神奈川県の硫黄鉱山は箱根の大涌谷周辺や強羅周辺で硫黄を採掘していました。
金・銀が採掘された鉱山
鎌田鉱山 神奈川県足柄上郡三保村
山北駅の北方15キロに位置していました。
蒲田喜一氏により稼行された鉱山で、金を中心に、黄鉄鉱や黄銅鉱を採掘していました。
鉱脈は、黄銅鉱、黄鉄鉱、石英からなり、金や銀も含まれていた。
金の品位は50g/t、銀の品位は30g/t、銅の粗鉱の品位は1~3%と記録が有ります。
1954年時点では探鉱中との記録が残っています。
銅・鉛・亜鉛が採掘された鉱山
坂口鉱山(白石平鉱山) 神奈川県足柄上郡山北町(旧三保村)玄倉
山北町の玄倉の北方2キロに位置した銅鉱山です。
坂口秀一氏により稼行され、1954年時点で探鉱中との記録が残っています。
主な鉱脈は3本あり、黄銅鉱や黄鉄鉱の鉱石が取れたとの事です。
丹沢鉱山 神奈川県足柄上郡山北町(旧三保村)中ノ沢
発見は武田信玄時代の1540年から1550年代とされ、黄銅鉱や黄鉄鉱を含んだ鉱脈が有った。
三川東九郎氏により稼行されたようですが、1954年時点で探鉱中との記録が残っています。
山北町玄倉北方にある丹沢鉱山との記録もある。
山北鉱山 神奈川県足柄上郡山北町(旧三保村)広河原
亀井宏蔵氏により稼行された銅鉱山です。黄銅鉱、黄鉄鉱、石英からなる鉱脈が有ったとの事。
1954年時点で探鉱中との記録が残っています。
鎌田鉱山(山神沢鉱山) 神奈川県足柄上郡山北町(旧三保村)水の木、大棚
世附川上流に位置し、大棚集落の南方1キロとの事。
蒲田喜一氏により稼行された銅鉱山で、1954年時点で探鉱中との記録が残っています。

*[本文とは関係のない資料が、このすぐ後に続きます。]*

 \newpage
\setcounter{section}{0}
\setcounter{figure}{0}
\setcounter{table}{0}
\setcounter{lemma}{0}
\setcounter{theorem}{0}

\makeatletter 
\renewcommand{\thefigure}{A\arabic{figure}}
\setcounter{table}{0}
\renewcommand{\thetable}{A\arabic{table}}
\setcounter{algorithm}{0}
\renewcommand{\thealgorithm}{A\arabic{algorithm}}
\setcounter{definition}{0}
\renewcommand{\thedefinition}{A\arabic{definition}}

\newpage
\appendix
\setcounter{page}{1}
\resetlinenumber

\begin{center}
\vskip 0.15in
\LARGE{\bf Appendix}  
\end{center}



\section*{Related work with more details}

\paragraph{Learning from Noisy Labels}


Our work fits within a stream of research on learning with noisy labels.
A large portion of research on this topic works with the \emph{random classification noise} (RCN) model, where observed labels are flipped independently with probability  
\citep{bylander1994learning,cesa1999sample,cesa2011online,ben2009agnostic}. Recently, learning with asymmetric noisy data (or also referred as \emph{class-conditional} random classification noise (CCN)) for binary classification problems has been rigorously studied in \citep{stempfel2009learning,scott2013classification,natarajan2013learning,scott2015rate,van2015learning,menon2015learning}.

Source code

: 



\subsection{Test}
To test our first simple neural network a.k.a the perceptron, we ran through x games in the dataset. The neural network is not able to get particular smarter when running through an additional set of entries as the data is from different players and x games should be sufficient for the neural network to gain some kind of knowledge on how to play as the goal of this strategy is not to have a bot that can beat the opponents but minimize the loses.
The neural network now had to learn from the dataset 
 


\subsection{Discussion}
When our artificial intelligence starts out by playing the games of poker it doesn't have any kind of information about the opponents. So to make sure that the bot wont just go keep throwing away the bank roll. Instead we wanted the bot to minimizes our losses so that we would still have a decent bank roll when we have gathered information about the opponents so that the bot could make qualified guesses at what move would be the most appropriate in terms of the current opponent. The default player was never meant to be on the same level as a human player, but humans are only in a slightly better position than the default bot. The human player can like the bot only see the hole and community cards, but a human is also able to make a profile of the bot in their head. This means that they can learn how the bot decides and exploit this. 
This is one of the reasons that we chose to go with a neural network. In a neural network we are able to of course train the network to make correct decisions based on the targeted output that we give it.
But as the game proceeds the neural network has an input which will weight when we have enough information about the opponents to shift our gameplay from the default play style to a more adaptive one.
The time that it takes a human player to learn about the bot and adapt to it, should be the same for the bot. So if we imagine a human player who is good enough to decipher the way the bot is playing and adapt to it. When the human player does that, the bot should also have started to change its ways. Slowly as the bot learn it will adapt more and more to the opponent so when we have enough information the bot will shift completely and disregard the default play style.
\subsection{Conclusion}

鉱脈は、黄銅鉱、黄鉄鉱、石英からなり、金や銀も含まれていた。
金の品位は50g/t、銀の品位は30g/t、銅の粗鉱の品位は1~3%と記録が有ります。
山北町大棚沢の鎌田鉱山との記録もある。
三丸鉱業渋沢鉱山 神奈川県秦野市渋沢
秦野市のサイトによると、1935年(昭和10年)から、1948年(昭和23年)にかけて、石膏や黄鉄鉱を採掘した鉱山との事。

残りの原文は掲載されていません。